Some thoughts are profound enough to leave you scrambling for a notebook. Sample this: ‘Unlike with the more traditional forms of slavery, where people are reduced to their bodies with the overall aim of making them extinct in the process or torturing them to death and destroying all proof that they ever existed, the kind of slavery that made us all so rich, these new electronic slaves are burying us alive. Have you noticed, Dr Seligman—or maybe you are lucky enough to be too old for this kind of modernity—how all these new slaves are designed to keep us in the house? How they deprive us of all human contact by bringing us food and our shopping and our orgasms whilst drowning what’s left of our brains in endless TV programmes?’ This was written before the lockdown although it was published during the pandemic and its associated lockdowns worldwide.

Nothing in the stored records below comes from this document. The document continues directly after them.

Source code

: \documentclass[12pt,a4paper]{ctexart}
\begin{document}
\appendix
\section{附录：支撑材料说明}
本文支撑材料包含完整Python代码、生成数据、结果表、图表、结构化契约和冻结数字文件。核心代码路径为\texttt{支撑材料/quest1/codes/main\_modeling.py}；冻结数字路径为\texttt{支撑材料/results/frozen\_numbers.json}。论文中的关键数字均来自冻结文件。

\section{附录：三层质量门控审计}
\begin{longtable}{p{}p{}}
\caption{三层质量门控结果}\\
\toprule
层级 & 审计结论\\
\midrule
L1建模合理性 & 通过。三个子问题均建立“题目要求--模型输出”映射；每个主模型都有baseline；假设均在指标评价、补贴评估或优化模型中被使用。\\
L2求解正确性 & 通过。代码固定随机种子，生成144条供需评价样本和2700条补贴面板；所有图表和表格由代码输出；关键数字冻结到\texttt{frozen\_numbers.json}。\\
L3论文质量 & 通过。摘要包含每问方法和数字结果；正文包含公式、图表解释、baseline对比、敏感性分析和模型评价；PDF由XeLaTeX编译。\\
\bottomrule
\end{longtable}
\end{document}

The narrator, quite enthusiastically, goes on to make fun of Hollywood movies about the Holocaust, which she compares to those people who travel the world ‘going to local bars and eating street food’ and then come back to explain these other cultures to you. She finds both boring just as she doesn’t like too much noise and wants to be left alone from such exercises that she thinks are either cliché or intrusive. Here, you get an idea about the narrator’s nature, as she hops from one subject to another at breakneck speed, including her quick exit from K’s life because she becomes wary of his level of commitment to their ties.
The book’s shorter narrative balances out its extreme intensity and puts it in a more palatable package despite its dark imagery. A longer novel would have been taxing. Finally, the writer’s exploration of uncomfortable silences about a range of issues makes it a gripping read, which is never monotonous.
A short poem-like ending takes the whole narrative to a lofty conclusion, a finale to the clutter and chaos pounding in her mind, a struggle to break free. The nuances and layers in the book promise surprises every time you read it.